From the data below, retype exactly the lines starting with the one that contains "### Shared Ledger" and ending with the one that contains "state** and the", both included.
+++ DATA SUPPLIED +++
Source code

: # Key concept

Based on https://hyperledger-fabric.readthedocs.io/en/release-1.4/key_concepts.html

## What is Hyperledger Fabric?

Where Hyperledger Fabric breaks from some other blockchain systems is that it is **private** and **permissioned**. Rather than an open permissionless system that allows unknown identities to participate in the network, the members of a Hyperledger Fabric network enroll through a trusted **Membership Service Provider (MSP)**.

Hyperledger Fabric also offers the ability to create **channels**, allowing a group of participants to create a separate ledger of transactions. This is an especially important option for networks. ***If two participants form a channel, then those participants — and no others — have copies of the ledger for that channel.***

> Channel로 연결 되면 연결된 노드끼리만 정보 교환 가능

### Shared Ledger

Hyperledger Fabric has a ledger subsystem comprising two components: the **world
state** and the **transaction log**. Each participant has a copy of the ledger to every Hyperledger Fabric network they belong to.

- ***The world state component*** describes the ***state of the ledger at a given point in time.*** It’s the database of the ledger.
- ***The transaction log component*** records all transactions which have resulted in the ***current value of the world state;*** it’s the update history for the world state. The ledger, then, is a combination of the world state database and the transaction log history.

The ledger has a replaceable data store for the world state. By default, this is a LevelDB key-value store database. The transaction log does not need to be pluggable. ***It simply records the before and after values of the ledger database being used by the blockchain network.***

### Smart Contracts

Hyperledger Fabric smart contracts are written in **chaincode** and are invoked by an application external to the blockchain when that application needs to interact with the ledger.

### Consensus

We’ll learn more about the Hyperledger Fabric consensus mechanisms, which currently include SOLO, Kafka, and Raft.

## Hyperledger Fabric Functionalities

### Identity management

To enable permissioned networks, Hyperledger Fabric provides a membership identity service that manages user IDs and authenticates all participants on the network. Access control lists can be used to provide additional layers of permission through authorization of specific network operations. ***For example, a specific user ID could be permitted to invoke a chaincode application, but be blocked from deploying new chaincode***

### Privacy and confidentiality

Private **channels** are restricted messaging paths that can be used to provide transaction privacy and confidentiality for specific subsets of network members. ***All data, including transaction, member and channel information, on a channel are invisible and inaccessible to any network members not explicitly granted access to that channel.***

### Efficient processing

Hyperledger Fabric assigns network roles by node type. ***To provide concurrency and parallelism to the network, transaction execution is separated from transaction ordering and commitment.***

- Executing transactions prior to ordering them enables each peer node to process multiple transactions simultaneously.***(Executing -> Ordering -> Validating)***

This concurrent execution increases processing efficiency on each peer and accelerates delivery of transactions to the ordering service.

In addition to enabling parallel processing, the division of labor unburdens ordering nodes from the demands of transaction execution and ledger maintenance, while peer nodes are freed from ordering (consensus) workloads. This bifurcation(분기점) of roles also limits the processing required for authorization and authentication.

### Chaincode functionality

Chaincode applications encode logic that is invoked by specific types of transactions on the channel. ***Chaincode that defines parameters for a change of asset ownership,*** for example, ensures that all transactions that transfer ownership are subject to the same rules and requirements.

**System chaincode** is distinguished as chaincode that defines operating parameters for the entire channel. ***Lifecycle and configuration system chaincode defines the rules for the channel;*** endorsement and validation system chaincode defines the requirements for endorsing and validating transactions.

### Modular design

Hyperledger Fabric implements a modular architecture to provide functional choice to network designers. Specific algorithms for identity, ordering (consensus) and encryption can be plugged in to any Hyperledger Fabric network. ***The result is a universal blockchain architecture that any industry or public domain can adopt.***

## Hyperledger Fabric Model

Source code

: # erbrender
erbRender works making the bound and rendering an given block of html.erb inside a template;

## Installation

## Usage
+++
RESPONSE:
### Shared Ledger

Hyperledger Fabric has a ledger subsystem comprising two components: the **world
state** and the **transaction log**. Each participant has a copy of the ledger to every Hyperledger Fabric network they belong to.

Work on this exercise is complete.